## Task requirements:
Starting at the first line of the entries below, output every line exactly, up to and including the line with "Large scale static".

---------- Given entries ----------

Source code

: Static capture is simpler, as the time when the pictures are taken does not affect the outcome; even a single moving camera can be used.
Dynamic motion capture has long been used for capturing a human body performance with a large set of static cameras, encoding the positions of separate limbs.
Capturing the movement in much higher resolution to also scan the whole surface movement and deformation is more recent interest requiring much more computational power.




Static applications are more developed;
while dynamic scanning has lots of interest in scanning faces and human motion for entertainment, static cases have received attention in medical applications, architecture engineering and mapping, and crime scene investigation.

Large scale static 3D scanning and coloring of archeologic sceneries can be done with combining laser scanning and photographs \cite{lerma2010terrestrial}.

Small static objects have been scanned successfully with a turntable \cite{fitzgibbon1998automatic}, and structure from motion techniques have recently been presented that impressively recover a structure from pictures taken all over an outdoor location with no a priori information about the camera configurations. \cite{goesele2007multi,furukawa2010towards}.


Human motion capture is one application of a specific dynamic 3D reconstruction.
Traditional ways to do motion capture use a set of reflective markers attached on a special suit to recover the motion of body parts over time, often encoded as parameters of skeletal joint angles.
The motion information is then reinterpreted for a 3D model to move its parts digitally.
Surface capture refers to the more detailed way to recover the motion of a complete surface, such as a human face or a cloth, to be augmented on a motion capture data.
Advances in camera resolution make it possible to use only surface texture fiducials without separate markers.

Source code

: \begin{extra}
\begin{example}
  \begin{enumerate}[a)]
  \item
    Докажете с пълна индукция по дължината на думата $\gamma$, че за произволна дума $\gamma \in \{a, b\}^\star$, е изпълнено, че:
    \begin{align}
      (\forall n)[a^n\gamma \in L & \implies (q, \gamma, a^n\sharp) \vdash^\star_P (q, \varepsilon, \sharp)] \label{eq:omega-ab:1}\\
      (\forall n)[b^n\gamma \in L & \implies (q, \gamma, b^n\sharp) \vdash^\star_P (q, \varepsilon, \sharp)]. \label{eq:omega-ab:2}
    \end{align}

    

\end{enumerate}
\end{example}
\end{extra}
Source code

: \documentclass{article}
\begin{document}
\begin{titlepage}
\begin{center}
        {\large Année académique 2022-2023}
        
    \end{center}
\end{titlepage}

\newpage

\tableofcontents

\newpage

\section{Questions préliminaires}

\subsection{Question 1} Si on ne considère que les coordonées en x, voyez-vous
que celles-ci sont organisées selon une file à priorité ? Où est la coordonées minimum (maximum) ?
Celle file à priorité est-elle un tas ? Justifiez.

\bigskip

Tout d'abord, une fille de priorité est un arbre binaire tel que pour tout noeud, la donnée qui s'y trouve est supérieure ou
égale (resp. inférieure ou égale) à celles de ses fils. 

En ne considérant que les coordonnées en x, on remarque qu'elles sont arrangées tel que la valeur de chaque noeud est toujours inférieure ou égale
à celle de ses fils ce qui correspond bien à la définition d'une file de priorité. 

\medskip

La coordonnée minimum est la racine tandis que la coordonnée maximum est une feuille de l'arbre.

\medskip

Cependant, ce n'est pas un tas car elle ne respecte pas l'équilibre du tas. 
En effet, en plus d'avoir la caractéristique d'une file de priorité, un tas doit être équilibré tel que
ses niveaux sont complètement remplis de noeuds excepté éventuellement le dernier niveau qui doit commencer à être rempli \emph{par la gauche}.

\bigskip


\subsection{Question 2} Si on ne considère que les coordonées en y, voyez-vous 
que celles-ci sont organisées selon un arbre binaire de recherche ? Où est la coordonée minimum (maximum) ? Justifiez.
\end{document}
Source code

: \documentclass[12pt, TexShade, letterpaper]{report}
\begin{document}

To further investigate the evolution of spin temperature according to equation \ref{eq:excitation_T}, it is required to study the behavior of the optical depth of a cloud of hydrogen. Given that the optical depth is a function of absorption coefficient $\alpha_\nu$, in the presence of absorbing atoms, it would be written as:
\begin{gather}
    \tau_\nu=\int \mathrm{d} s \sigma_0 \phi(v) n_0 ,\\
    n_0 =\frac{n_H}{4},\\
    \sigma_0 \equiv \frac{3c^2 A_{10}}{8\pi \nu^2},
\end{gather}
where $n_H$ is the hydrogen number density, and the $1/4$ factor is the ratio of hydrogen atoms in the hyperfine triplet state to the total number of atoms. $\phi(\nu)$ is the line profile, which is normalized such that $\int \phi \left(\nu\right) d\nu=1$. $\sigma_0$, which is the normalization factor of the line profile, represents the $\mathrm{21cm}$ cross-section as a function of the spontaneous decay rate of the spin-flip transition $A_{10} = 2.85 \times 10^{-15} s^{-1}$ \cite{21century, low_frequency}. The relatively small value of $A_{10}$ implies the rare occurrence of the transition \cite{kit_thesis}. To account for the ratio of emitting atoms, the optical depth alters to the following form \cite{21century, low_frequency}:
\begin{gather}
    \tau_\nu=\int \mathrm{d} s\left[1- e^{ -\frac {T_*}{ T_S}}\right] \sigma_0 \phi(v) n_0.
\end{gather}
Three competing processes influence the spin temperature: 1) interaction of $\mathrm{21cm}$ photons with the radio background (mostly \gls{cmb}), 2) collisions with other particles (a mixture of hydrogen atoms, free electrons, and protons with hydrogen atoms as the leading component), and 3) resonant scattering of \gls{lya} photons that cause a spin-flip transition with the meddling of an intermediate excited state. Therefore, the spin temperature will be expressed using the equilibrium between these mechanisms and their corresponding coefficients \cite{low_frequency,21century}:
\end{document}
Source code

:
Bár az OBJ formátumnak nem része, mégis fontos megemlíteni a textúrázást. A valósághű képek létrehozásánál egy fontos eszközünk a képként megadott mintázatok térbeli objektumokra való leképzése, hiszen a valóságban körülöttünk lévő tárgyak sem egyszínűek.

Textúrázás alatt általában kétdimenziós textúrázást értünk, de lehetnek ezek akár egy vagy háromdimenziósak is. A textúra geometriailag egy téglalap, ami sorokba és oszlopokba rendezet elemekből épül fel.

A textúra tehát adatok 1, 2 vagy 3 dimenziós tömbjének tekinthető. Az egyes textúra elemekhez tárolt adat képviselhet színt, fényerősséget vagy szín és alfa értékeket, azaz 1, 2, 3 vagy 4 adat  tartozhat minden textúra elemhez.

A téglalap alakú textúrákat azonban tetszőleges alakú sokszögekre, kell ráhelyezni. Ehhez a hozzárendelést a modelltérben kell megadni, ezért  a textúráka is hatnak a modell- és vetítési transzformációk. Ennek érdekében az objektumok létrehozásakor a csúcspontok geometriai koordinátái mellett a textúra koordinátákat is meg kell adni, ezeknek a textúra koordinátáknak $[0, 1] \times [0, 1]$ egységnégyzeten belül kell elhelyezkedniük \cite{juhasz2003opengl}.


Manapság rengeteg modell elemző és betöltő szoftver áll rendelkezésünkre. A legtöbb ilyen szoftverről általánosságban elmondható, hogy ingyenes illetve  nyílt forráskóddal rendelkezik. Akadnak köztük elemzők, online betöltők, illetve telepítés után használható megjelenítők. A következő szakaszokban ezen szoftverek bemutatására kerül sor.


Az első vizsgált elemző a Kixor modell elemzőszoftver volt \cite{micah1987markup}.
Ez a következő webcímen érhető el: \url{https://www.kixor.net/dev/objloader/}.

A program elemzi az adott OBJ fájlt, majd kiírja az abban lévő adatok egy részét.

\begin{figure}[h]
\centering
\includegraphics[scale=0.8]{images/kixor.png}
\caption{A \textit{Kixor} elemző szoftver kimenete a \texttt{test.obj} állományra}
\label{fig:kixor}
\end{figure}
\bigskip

----------

## Task solution:
Source code

: Static capture is simpler, as the time when the pictures are taken does not affect the outcome; even a single moving camera can be used.
Dynamic motion capture has long been used for capturing a human body performance with a large set of static cameras, encoding the positions of separate limbs.
Capturing the movement in much higher resolution to also scan the whole surface movement and deformation is more recent interest requiring much more computational power.




Static applications are more developed;
while dynamic scanning has lots of interest in scanning faces and human motion for entertainment, static cases have received attention in medical applications, architecture engineering and mapping, and crime scene investigation.

Large scale static 3D scanning and coloring of archeologic sceneries can be done with combining laser scanning and photographs \cite{lerma2010terrestrial}.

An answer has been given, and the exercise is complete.